Set down exactly the lines below, from the one containing "font-size: 14px;" through the final line, and include no others.

+--

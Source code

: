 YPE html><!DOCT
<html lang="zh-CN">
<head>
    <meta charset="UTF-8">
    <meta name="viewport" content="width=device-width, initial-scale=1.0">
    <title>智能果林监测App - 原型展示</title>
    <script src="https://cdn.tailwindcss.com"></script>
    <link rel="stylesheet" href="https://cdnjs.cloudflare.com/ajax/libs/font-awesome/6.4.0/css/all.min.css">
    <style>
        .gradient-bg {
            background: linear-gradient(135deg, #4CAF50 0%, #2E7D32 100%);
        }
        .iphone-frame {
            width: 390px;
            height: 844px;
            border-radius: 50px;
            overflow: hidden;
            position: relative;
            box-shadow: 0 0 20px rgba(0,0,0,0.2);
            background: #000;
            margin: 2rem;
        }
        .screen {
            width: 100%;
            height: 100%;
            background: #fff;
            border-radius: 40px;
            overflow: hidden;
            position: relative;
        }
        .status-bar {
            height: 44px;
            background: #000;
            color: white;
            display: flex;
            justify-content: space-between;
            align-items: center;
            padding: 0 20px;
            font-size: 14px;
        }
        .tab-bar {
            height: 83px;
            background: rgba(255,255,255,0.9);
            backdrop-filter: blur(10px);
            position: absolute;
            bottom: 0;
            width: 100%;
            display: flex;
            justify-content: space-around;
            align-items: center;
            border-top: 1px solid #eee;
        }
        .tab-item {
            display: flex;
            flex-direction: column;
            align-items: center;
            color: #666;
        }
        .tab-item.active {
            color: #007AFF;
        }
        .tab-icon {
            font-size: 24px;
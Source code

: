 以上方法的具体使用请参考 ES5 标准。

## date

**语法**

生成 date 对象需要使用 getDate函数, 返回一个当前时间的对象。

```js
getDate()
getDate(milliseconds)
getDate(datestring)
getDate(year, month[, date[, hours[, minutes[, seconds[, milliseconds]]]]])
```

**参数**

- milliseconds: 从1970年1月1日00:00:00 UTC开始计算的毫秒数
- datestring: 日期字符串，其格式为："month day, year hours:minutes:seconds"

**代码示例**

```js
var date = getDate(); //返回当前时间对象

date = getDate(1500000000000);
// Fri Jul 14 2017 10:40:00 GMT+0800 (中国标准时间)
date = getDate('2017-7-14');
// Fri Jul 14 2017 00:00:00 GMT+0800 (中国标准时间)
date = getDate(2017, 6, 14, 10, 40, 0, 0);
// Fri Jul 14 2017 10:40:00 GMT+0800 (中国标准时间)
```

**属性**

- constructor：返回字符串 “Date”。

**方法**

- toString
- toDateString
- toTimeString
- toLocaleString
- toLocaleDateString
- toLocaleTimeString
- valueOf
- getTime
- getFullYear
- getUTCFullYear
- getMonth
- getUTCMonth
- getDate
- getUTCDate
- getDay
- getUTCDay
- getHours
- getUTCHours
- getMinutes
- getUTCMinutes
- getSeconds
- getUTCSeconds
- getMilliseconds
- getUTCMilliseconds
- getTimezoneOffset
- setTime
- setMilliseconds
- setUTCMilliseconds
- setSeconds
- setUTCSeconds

+--

RESPONSE |
            font-size: 14px;
        }
        .tab-bar {
            height: 83px;
            background: rgba(255,255,255,0.9);
            backdrop-filter: blur(10px);
            position: absolute;
            bottom: 0;
            width: 100%;
            display: flex;
            justify-content: space-around;
            align-items: center;
            border-top: 1px solid #eee;
        }
        .tab-item {
            display: flex;
            flex-direction: column;
            align-items: center;
            color: #666;
        }
        .tab-item.active {
            color: #007AFF;
        }
        .tab-icon {
            font-size: 24px;
Source code

: 以上方法的具体使用请参考 ES5 标准。

## date

**语法**

生成 date 对象需要使用 getDate函数, 返回一个当前时间的对象。

```js
getDate()
getDate(milliseconds)
getDate(datestring)
getDate(year, month[, date[, hours[, minutes[, seconds[, milliseconds]]]]])
```

**参数**

- milliseconds: 从1970年1月1日00:00:00 UTC开始计算的毫秒数
- datestring: 日期字符串，其格式为："month day, year hours:minutes:seconds"

**代码示例**

```js
var date = getDate(); //返回当前时间对象

date = getDate(1500000000000);
// Fri Jul 14 2017 10:40:00 GMT+0800 (中国标准时间)
date = getDate('2017-7-14');
// Fri Jul 14 2017 00:00:00 GMT+0800 (中国标准时间)
date = getDate(2017, 6, 14, 10, 40, 0, 0);
// Fri Jul 14 2017 10:40:00 GMT+0800 (中国标准时间)
```

**属性**

- constructor：返回字符串 “Date”。

**方法**

- toString
- toDateString
- toTimeString
- toLocaleString
- toLocaleDateString
- toLocaleTimeString
- valueOf
- getTime
- getFullYear
- getUTCFullYear
- getMonth
- getUTCMonth
- getDate
- getUTCDate
- getDay
- getUTCDay
- getHours
- getUTCHours
- getMinutes
- getUTCMinutes
- getSeconds
- getUTCSeconds
- getMilliseconds
- getUTCMilliseconds
- getTimezoneOffset
- setTime
- setMilliseconds
- setUTCMilliseconds
- setSeconds
- setUTCSeconds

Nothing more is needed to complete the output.